» **Exercise directions**
The expected copy holds every entry exactly and none of the pictures.

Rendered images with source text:

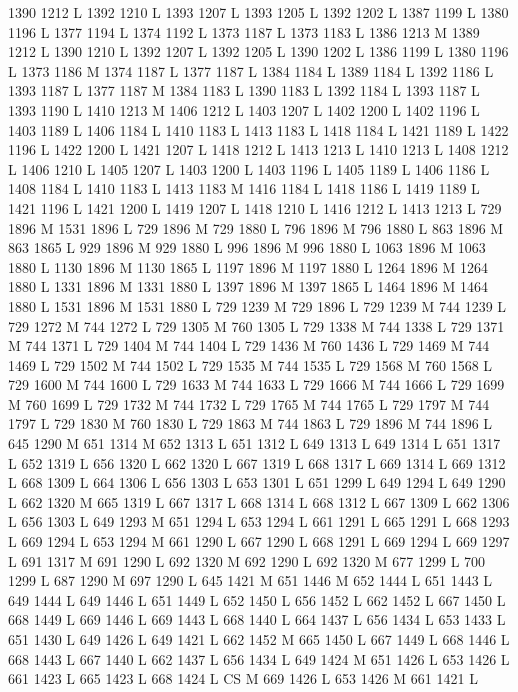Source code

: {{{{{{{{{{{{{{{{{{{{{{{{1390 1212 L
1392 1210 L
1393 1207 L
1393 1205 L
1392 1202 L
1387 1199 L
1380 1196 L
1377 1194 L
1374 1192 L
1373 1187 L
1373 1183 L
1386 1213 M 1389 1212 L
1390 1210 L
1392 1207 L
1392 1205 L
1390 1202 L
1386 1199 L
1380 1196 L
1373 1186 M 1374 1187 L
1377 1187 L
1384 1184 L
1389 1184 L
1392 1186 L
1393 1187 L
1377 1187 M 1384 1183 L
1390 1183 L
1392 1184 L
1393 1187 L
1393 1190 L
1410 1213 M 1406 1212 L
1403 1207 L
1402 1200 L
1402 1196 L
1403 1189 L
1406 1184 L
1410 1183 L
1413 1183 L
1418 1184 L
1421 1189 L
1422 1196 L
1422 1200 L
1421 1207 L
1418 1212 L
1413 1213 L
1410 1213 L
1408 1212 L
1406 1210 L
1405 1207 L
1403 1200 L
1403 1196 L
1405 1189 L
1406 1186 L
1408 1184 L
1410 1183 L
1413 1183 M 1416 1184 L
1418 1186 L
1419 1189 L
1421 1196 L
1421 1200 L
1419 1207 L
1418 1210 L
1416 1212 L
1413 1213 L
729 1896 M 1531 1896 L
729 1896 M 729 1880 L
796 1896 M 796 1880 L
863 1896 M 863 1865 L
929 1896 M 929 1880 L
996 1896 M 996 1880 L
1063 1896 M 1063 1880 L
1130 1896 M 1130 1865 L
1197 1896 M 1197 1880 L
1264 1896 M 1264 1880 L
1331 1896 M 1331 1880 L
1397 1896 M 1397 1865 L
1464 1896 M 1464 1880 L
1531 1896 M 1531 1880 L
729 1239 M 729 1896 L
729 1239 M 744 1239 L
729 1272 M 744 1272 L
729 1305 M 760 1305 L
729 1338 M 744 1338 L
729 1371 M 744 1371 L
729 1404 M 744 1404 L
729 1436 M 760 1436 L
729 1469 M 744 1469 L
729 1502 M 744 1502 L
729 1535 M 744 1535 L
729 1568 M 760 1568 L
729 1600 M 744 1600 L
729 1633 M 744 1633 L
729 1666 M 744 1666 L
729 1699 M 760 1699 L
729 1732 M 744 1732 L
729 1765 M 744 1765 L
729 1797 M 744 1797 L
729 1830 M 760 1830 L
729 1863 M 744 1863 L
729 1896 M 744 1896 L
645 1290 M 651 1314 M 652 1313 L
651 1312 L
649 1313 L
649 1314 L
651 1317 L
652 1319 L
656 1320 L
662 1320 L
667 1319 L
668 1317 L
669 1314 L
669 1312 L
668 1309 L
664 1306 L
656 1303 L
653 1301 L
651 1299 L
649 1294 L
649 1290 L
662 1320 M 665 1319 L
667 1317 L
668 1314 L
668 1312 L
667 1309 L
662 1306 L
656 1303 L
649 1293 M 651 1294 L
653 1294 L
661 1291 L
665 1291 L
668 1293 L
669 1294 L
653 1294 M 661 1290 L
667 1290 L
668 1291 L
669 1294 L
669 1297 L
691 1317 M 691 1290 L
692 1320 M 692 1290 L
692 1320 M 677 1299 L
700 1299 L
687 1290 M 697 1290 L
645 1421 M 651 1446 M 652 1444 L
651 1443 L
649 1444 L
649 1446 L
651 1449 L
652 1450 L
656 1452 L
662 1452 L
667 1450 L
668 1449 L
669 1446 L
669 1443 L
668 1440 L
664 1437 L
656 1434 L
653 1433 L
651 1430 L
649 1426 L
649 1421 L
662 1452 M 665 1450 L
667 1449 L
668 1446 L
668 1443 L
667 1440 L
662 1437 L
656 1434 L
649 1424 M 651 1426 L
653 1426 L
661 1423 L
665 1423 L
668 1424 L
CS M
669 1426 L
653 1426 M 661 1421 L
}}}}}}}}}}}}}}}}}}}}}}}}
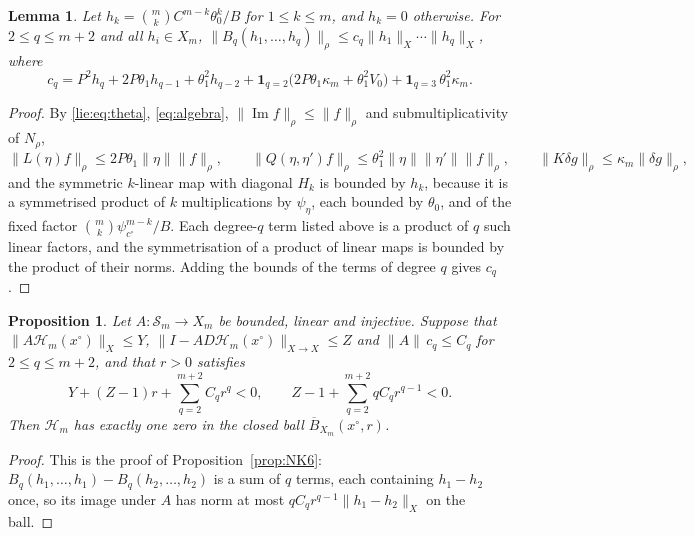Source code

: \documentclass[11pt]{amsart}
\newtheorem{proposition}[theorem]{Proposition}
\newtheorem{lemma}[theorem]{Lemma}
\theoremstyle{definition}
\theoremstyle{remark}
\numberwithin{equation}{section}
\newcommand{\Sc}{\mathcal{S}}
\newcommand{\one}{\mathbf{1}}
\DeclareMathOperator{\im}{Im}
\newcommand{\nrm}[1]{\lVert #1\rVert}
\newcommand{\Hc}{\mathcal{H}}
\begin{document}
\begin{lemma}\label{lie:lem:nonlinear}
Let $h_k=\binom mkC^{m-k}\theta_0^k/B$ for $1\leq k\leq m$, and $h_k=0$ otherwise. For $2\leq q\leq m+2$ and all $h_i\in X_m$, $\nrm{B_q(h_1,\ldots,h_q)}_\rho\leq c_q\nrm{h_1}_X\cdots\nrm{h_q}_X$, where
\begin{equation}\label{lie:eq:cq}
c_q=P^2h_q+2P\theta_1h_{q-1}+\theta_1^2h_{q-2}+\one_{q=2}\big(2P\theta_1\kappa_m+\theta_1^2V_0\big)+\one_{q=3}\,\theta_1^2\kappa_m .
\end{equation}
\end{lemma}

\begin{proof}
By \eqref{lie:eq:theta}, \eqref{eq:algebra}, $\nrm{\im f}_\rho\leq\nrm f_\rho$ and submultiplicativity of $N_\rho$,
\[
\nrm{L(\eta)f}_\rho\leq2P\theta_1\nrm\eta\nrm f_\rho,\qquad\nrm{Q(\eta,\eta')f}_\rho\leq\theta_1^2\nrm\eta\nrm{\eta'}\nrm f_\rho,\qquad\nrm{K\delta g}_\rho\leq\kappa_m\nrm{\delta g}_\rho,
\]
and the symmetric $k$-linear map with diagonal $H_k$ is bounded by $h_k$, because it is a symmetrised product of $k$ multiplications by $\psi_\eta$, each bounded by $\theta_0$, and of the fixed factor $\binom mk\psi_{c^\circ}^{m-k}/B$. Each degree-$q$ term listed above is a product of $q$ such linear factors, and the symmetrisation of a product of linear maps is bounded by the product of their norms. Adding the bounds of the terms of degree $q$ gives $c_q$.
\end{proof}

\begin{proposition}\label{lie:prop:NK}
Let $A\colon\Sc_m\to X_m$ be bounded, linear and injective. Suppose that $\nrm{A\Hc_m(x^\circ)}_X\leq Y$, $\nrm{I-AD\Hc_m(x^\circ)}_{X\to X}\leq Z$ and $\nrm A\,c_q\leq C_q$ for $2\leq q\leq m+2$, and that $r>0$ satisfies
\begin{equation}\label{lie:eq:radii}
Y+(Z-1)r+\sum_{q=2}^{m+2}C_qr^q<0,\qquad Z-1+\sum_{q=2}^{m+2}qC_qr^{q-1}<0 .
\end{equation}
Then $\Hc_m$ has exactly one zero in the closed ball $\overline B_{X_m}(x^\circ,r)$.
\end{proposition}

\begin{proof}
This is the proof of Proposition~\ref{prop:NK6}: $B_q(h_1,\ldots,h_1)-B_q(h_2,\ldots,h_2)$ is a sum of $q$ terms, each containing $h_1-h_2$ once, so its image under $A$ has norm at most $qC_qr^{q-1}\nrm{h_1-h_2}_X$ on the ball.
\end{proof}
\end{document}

» **Exercise answer**
Source code

: {{{{{{{{{{{{{{{{{{{{{{{{1390 1212 L
1392 1210 L
1393 1207 L
1393 1205 L
1392 1202 L
1387 1199 L
1380 1196 L
1377 1194 L
1374 1192 L
1373 1187 L
1373 1183 L
1386 1213 M 1389 1212 L
1390 1210 L
1392 1207 L
1392 1205 L
1390 1202 L
1386 1199 L
1380 1196 L
1373 1186 M 1374 1187 L
1377 1187 L
1384 1184 L
1389 1184 L
1392 1186 L
1393 1187 L
1377 1187 M 1384 1183 L
1390 1183 L
1392 1184 L
1393 1187 L
1393 1190 L
1410 1213 M 1406 1212 L
1403 1207 L
1402 1200 L
1402 1196 L
1403 1189 L
1406 1184 L
1410 1183 L
1413 1183 L
1418 1184 L
1421 1189 L
1422 1196 L
1422 1200 L
1421 1207 L
1418 1212 L
1413 1213 L
1410 1213 L
1408 1212 L
1406 1210 L
1405 1207 L
1403 1200 L
1403 1196 L
1405 1189 L
1406 1186 L
1408 1184 L
1410 1183 L
1413 1183 M 1416 1184 L
1418 1186 L
1419 1189 L
1421 1196 L
1421 1200 L
1419 1207 L
1418 1210 L
1416 1212 L
1413 1213 L
729 1896 M 1531 1896 L
729 1896 M 729 1880 L
796 1896 M 796 1880 L
863 1896 M 863 1865 L
929 1896 M 929 1880 L
996 1896 M 996 1880 L
1063 1896 M 1063 1880 L
1130 1896 M 1130 1865 L
1197 1896 M 1197 1880 L
1264 1896 M 1264 1880 L
1331 1896 M 1331 1880 L
1397 1896 M 1397 1865 L
1464 1896 M 1464 1880 L
1531 1896 M 1531 1880 L
729 1239 M 729 1896 L
729 1239 M 744 1239 L
729 1272 M 744 1272 L
729 1305 M 760 1305 L
729 1338 M 744 1338 L
729 1371 M 744 1371 L
729 1404 M 744 1404 L
729 1436 M 760 1436 L
729 1469 M 744 1469 L
729 1502 M 744 1502 L
729 1535 M 744 1535 L
729 1568 M 760 1568 L
729 1600 M 744 1600 L
729 1633 M 744 1633 L
729 1666 M 744 1666 L
729 1699 M 760 1699 L
729 1732 M 744 1732 L
729 1765 M 744 1765 L
729 1797 M 744 1797 L
729 1830 M 760 1830 L
729 1863 M 744 1863 L
729 1896 M 744 1896 L
645 1290 M 651 1314 M 652 1313 L
651 1312 L
649 1313 L
649 1314 L
651 1317 L
652 1319 L
656 1320 L
662 1320 L
667 1319 L
668 1317 L
669 1314 L
669 1312 L
668 1309 L
664 1306 L
656 1303 L
653 1301 L
651 1299 L
649 1294 L
649 1290 L
662 1320 M 665 1319 L
667 1317 L
668 1314 L
668 1312 L
667 1309 L
662 1306 L
656 1303 L
649 1293 M 651 1294 L
653 1294 L
661 1291 L
665 1291 L
668 1293 L
669 1294 L
653 1294 M 661 1290 L
667 1290 L
668 1291 L
669 1294 L
669 1297 L
691 1317 M 691 1290 L
692 1320 M 692 1290 L
692 1320 M 677 1299 L
700 1299 L
687 1290 M 697 1290 L
645 1421 M 651 1446 M 652 1444 L
651 1443 L
649 1444 L
649 1446 L
651 1449 L
652 1450 L
656 1452 L
662 1452 L
667 1450 L
668 1449 L
669 1446 L
669 1443 L
668 1440 L
664 1437 L
656 1434 L
653 1433 L
651 1430 L
649 1426 L
649 1421 L
662 1452 M 665 1450 L
667 1449 L
668 1446 L
668 1443 L
667 1440 L
662 1437 L
656 1434 L
649 1424 M 651 1426 L
653 1426 L
661 1423 L
665 1423 L
668 1424 L
CS M
669 1426 L
653 1426 M 661 1421 L
}}}}}}}}}}}}}}}}}}}}}}}}
Source code

: \documentclass[11pt]{amsart}
\newtheorem{proposition}[theorem]{Proposition}
\newtheorem{lemma}[theorem]{Lemma}
\theoremstyle{definition}
\theoremstyle{remark}
\numberwithin{equation}{section}
\newcommand{\Sc}{\mathcal{S}}
\newcommand{\one}{\mathbf{1}}
\DeclareMathOperator{\im}{Im}
\newcommand{\nrm}[1]{\lVert #1\rVert}
\newcommand{\Hc}{\mathcal{H}}
\begin{document}
\begin{lemma}\label{lie:lem:nonlinear}
Let $h_k=\binom mkC^{m-k}\theta_0^k/B$ for $1\leq k\leq m$, and $h_k=0$ otherwise. For $2\leq q\leq m+2$ and all $h_i\in X_m$, $\nrm{B_q(h_1,\ldots,h_q)}_\rho\leq c_q\nrm{h_1}_X\cdots\nrm{h_q}_X$, where
\begin{equation}\label{lie:eq:cq}
c_q=P^2h_q+2P\theta_1h_{q-1}+\theta_1^2h_{q-2}+\one_{q=2}\big(2P\theta_1\kappa_m+\theta_1^2V_0\big)+\one_{q=3}\,\theta_1^2\kappa_m .
\end{equation}
\end{lemma}

\begin{proof}
By \eqref{lie:eq:theta}, \eqref{eq:algebra}, $\nrm{\im f}_\rho\leq\nrm f_\rho$ and submultiplicativity of $N_\rho$,
\[
\nrm{L(\eta)f}_\rho\leq2P\theta_1\nrm\eta\nrm f_\rho,\qquad\nrm{Q(\eta,\eta')f}_\rho\leq\theta_1^2\nrm\eta\nrm{\eta'}\nrm f_\rho,\qquad\nrm{K\delta g}_\rho\leq\kappa_m\nrm{\delta g}_\rho,
\]
and the symmetric $k$-linear map with diagonal $H_k$ is bounded by $h_k$, because it is a symmetrised product of $k$ multiplications by $\psi_\eta$, each bounded by $\theta_0$, and of the fixed factor $\binom mk\psi_{c^\circ}^{m-k}/B$. Each degree-$q$ term listed above is a product of $q$ such linear factors, and the symmetrisation of a product of linear maps is bounded by the product of their norms. Adding the bounds of the terms of degree $q$ gives $c_q$.
\end{proof}

\begin{proposition}\label{lie:prop:NK}
Let $A\colon\Sc_m\to X_m$ be bounded, linear and injective. Suppose that $\nrm{A\Hc_m(x^\circ)}_X\leq Y$, $\nrm{I-AD\Hc_m(x^\circ)}_{X\to X}\leq Z$ and $\nrm A\,c_q\leq C_q$ for $2\leq q\leq m+2$, and that $r>0$ satisfies
\begin{equation}\label{lie:eq:radii}
Y+(Z-1)r+\sum_{q=2}^{m+2}C_qr^q<0,\qquad Z-1+\sum_{q=2}^{m+2}qC_qr^{q-1}<0 .
\end{equation}
Then $\Hc_m$ has exactly one zero in the closed ball $\overline B_{X_m}(x^\circ,r)$.
\end{proposition}

\begin{proof}
This is the proof of Proposition~\ref{prop:NK6}: $B_q(h_1,\ldots,h_1)-B_q(h_2,\ldots,h_2)$ is a sum of $q$ terms, each containing $h_1-h_2$ once, so its image under $A$ has norm at most $qC_qr^{q-1}\nrm{h_1-h_2}_X$ on the ball.
\end{proof}
\end{document}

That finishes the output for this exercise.